EXERCISE PROMPT:
From the data underneath, reproduce exactly the stretch that begins at the line with "- 💬 Ask me about Anything" and ends after the line with "- 🖊️ I write".
MATERIAL FOR THIS EXERCISE section start
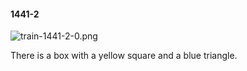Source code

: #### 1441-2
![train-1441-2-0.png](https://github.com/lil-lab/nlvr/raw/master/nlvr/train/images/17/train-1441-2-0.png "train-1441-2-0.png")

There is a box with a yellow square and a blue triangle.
MATERIAL FOR THIS EXERCISE section end
MATERIAL FOR THIS EXERCISE section start
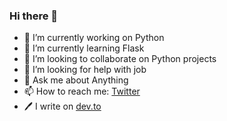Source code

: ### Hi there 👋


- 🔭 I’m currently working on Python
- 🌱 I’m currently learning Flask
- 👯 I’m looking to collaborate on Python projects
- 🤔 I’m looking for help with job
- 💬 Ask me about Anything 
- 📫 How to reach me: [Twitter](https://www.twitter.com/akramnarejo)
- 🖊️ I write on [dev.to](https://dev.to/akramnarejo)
MATERIAL FOR THIS EXERCISE section end
WRITTEN ANSWER:
- 💬 Ask me about Anything 
- 📫 How to reach me: [Twitter](https://www.twitter.com/akramnarejo)
- 🖊️ I write on [dev.to](https://dev.to/akramnarejo)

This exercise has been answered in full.